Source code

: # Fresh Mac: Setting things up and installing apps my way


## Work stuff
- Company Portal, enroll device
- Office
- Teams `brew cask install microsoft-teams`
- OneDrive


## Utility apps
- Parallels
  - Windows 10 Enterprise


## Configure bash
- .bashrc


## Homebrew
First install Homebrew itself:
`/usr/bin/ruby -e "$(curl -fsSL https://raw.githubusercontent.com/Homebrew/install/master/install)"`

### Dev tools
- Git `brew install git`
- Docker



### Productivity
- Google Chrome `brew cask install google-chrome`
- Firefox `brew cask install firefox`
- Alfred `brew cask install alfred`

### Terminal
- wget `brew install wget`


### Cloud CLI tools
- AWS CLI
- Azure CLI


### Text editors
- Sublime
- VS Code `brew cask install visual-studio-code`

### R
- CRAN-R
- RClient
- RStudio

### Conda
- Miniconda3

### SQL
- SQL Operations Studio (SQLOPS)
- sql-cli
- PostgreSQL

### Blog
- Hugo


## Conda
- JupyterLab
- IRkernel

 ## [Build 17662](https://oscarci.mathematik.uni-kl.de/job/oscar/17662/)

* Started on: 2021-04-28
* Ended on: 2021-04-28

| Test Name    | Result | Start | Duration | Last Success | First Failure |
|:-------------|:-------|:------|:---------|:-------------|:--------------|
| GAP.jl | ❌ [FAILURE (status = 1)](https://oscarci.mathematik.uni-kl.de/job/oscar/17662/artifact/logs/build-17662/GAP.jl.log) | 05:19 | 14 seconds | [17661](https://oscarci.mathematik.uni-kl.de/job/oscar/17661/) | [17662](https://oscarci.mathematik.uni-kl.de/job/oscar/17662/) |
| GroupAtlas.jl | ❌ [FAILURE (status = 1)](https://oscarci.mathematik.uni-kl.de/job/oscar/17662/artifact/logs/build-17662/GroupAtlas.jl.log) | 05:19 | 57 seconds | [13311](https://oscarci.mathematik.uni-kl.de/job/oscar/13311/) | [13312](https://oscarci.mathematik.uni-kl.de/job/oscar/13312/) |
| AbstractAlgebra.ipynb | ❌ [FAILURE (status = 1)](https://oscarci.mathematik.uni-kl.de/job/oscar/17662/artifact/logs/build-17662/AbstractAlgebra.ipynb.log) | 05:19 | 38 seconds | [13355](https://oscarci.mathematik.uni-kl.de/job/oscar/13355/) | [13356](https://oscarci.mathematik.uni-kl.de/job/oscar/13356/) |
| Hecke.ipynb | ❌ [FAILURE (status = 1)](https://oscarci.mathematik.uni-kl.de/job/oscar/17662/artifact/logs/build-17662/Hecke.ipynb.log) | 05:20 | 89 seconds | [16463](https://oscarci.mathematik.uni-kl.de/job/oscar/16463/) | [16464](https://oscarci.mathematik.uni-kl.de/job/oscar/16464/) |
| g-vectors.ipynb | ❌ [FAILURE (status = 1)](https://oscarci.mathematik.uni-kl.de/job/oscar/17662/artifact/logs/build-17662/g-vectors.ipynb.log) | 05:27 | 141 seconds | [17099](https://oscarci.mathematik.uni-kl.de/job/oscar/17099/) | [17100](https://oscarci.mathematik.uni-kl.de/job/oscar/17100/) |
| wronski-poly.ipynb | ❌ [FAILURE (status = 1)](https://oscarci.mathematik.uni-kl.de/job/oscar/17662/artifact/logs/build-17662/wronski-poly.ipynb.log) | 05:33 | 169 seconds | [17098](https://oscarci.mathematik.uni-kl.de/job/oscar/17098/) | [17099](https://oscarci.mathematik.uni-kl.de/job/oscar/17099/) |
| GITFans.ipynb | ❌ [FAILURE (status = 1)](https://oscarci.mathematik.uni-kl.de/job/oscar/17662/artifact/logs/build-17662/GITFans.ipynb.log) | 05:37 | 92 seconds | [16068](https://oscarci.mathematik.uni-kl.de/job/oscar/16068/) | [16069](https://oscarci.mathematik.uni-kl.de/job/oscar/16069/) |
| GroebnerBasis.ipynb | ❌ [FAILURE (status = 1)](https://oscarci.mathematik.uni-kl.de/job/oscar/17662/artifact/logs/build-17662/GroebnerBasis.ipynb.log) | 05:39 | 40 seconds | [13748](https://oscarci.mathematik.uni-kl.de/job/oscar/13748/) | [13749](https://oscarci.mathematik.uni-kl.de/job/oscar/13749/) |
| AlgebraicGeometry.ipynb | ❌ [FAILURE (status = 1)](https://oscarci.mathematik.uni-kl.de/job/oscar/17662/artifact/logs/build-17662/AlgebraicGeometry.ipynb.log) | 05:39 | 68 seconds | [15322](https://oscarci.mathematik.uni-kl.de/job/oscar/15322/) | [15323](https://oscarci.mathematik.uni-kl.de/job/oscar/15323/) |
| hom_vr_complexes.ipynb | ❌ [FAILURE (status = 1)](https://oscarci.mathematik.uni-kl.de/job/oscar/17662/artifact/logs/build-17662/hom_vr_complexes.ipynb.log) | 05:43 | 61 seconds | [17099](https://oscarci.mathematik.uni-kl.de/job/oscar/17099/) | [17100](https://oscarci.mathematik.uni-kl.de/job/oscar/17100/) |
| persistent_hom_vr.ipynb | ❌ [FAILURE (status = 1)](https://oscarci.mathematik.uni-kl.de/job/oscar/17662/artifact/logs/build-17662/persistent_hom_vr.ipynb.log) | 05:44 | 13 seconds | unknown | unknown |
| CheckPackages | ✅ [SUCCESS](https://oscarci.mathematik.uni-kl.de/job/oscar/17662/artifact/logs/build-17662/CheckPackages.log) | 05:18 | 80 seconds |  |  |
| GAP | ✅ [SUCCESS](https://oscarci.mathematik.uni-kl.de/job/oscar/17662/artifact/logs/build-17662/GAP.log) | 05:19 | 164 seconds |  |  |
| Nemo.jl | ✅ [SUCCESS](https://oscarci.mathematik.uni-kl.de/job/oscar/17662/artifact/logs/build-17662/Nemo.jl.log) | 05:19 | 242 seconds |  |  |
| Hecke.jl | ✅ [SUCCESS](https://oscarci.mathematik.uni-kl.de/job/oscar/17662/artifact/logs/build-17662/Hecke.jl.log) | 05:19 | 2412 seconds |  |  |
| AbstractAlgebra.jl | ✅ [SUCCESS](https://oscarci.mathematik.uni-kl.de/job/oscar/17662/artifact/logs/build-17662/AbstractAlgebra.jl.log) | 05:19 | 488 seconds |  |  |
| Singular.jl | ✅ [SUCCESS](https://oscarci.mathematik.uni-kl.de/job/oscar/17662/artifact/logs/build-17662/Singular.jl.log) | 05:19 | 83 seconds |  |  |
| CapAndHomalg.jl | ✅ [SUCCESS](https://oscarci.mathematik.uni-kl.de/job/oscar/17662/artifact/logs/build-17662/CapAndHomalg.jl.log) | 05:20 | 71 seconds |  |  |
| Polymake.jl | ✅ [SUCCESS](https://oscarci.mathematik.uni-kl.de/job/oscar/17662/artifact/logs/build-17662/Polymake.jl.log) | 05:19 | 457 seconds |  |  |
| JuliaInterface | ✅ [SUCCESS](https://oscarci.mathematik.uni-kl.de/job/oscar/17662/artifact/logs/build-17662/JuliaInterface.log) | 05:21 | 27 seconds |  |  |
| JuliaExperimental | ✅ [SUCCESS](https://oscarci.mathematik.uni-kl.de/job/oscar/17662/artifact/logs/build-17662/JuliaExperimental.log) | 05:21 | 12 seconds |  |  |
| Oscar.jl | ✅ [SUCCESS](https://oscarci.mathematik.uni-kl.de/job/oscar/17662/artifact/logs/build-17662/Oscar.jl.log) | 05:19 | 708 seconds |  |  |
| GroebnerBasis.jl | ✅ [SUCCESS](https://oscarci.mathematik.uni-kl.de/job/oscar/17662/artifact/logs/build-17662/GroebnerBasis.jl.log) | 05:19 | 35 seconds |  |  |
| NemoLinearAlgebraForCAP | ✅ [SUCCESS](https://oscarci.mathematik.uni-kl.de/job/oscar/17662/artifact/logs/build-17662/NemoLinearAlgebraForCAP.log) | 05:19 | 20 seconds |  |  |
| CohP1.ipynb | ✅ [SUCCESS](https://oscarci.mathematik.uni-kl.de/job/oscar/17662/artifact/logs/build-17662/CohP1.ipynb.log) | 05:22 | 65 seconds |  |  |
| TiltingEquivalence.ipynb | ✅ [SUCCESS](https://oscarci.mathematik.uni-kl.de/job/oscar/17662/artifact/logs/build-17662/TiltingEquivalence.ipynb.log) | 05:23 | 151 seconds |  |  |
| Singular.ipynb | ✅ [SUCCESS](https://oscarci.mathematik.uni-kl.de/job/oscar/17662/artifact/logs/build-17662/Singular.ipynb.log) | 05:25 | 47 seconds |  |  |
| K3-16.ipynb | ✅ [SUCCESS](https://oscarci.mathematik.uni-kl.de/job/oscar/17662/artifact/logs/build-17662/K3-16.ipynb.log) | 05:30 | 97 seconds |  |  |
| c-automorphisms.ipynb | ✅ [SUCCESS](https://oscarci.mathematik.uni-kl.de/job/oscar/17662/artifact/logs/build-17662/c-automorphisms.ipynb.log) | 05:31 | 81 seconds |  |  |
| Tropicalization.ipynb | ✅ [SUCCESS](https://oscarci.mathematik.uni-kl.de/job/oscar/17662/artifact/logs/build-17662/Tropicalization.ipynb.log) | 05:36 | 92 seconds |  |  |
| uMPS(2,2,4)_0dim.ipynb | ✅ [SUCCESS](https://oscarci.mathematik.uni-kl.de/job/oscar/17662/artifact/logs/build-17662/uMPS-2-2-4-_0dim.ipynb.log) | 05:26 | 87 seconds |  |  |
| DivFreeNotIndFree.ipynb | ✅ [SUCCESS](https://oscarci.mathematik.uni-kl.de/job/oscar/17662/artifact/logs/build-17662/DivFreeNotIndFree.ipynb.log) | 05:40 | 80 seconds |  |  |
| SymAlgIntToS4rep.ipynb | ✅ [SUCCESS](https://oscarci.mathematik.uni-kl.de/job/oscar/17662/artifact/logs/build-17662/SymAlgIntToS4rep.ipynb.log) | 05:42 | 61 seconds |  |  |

--------

TASK STATEMENT: Using the data above, show each line where "code" occurs.

SOLUTION TO THE EXERCISE:
Source code
- VS Code `brew cask install visual-studio-code`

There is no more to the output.